Вообще же отношения между двумя учеными можно охарактеризовать как взаимное уважение предельно чутких, внимательных друг к другу людей. Хотя закадычными друзьями их, конечно же, никто бы не назвал. Василий Степанович исключительно сдержан, корректен, педантичен до сухости, до мелочей. Павел Пантелеймонович — человек совсем иного склада — молчалив, неразговорчив, но прост, добродушен, отзывчив к людским нуждам. К себе, к своей особе недостаточно внимателен.
Их отношения были далеко не идиллическими. Порою некая тень пыталась пробежать между ними. Но к чести как того, так и другого, всякий раз они не давали себя вовлечь в недостойную игру. В пору высокой и продолжавшей расти славы Безостой какой-то из поклонников Пустовойта прислал ему копию своего «послания», которое он отправил в Москву. В том письме незадачливый автор задавал вопрос: почему этой славой, по праву, мол, принадлежащей Пустовойту, воспользовался Лукьяненко? Но ни для кого и никогда не было секретом, что Василий Степанович долгие годы занимался выведением ржавчиноустойчивых гибридов и в 1930 году передал годами накопленный материал, ценнейший в селекционном отношении, начинающему тогда селекционеру Лукьяненко… Пустовойт собственными руками написал опровержение, в котором категорически отрицал какую бы то ни было свою причастность к созданию шедевра мировой селекции — Безостой-1.
Подобного рода недоразумения, как ни странно, возникали и по поводу самого названия сорта — Безостая. Общеизвестно, что в пятидесятые годы колхозник-опытник одного из колхозов края Г. Т. Шкода путем скрещивания озимого сорта Ворошиловка с найденной в посевах сорта Мелянопус-69 яровой безостой пшеницей получил новый сорт озимой, который назвали Безостая-Шкода. Урожайность в сортоиспытаниях по своей северной зоне сорт показал на два центнера выше районированных на то время и вскоре получил путевку в жизнь. О сорте упоминалось тогда и в газетах, но удержаться хотя бы на несколько лет в производстве он не смог. Само собой разумеется, Безостая-1, выпестованная под руководством Лукьяненко, с ним ничего общего не имела и не могла иметь. Однако находились злые языки, которые и тут пытались судачить, делать недвусмысленные намеки. Но, как говорится, собаки лают, а караван идет дальше…
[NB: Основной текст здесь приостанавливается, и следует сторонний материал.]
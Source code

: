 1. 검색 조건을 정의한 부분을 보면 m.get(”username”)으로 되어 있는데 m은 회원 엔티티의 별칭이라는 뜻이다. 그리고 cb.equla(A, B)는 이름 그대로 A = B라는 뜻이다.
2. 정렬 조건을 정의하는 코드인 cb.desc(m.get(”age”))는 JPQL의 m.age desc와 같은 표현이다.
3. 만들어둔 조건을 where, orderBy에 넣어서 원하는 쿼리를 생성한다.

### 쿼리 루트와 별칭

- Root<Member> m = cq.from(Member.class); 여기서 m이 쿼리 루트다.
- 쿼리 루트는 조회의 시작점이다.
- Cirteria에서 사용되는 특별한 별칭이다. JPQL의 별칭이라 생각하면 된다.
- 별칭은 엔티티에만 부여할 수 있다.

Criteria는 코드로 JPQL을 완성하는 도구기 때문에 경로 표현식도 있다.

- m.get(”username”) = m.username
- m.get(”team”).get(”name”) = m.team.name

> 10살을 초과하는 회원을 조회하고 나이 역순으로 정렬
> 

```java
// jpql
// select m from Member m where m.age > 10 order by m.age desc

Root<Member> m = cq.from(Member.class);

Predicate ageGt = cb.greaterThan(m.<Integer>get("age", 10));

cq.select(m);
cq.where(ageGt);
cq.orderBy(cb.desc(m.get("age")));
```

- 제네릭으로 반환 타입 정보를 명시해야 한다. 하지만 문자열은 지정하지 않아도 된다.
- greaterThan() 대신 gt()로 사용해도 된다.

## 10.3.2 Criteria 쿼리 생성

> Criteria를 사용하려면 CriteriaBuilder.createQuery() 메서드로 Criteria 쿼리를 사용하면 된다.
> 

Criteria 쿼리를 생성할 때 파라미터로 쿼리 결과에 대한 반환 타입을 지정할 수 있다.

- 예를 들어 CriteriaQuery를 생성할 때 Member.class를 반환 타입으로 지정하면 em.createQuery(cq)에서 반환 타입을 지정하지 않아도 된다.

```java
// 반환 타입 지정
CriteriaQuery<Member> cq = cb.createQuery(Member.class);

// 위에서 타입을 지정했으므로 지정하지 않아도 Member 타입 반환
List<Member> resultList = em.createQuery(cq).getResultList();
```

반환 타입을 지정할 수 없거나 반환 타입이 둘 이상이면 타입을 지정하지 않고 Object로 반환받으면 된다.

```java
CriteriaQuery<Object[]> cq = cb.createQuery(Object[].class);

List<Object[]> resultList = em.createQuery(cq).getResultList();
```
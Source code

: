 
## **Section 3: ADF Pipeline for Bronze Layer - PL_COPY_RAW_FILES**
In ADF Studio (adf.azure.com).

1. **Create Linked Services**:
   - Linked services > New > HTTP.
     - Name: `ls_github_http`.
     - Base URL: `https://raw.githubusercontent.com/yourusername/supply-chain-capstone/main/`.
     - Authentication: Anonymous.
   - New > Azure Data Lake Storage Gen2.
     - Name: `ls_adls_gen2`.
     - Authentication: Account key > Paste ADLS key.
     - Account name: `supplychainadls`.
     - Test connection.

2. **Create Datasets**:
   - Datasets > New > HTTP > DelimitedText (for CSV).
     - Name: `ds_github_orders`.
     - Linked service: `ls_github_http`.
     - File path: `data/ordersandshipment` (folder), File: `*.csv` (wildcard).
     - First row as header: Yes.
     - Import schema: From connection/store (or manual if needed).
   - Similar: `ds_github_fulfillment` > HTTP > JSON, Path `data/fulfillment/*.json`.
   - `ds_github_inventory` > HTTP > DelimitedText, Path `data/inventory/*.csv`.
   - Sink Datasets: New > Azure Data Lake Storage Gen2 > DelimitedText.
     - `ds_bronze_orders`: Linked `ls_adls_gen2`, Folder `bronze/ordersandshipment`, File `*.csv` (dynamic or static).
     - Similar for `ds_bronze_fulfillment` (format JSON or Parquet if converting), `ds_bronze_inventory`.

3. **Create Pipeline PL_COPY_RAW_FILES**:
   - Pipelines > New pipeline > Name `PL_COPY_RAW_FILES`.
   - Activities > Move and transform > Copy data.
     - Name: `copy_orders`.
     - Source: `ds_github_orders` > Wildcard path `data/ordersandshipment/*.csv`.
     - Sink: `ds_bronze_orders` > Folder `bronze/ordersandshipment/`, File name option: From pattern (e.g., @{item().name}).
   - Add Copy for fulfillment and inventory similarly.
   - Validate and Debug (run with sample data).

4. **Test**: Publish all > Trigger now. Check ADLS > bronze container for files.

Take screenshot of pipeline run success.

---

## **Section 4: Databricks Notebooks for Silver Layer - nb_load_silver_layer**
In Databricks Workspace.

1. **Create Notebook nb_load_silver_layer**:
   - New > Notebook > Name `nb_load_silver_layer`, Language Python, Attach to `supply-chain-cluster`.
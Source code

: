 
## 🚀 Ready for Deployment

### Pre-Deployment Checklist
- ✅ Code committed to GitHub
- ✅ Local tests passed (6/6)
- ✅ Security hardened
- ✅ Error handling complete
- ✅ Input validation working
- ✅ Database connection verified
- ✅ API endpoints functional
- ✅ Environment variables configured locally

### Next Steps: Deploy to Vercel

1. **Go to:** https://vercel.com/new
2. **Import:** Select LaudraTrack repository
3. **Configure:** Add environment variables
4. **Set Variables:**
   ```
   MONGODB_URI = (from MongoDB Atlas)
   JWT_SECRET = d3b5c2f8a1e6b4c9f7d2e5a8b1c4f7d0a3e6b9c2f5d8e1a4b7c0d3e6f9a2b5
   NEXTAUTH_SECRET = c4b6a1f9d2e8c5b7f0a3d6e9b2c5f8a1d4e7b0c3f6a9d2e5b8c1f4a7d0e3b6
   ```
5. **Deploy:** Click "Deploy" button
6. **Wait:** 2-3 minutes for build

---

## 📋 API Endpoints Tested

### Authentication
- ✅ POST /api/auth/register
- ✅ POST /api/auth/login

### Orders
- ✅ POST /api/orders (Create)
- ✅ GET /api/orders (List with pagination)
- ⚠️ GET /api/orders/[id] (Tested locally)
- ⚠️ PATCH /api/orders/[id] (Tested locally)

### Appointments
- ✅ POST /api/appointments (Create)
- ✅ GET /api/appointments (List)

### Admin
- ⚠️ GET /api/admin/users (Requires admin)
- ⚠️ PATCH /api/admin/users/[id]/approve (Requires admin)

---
Есть одно обстоятельство и, быть может, самое важное — Лукьяненко и Пустовойта отличала исключительная преданность своему делу. Они и мысли не допускали, что эту свою работу можно кому-либо передоверить, какое-то звено ее ослабить.
Казалось бы, ну что дает селекционеру такое дело, как чтение лекций на ежегодных курсах по апробации новых сортов? Каждый год до шестисот агрономов со всей Кубани съезжалось на эти курсы. Занятия подобного рода мог бы проводить кто угодно из огромной массы специалистов. Но ни Лукьяненко, ни Пустовойт не передоверяли этого дела никому, не отдавали его ни в чьи руки. Они понимали, что от того, насколько их рекомендации по возделыванию новых сортов дойдут до рядовых исполнителей, тех, что непосредственно претворяют их идеи в жизнь, испытывают их на практике, — от этого в конечном счете зависит судьба не только выпестованных ими детищ, но и в целом урожая. Вот почему они всегда принимали самое активное участие в работе курсов и всей душой стремились обратить внимание слушателей на ту или иную особенность нового сорта.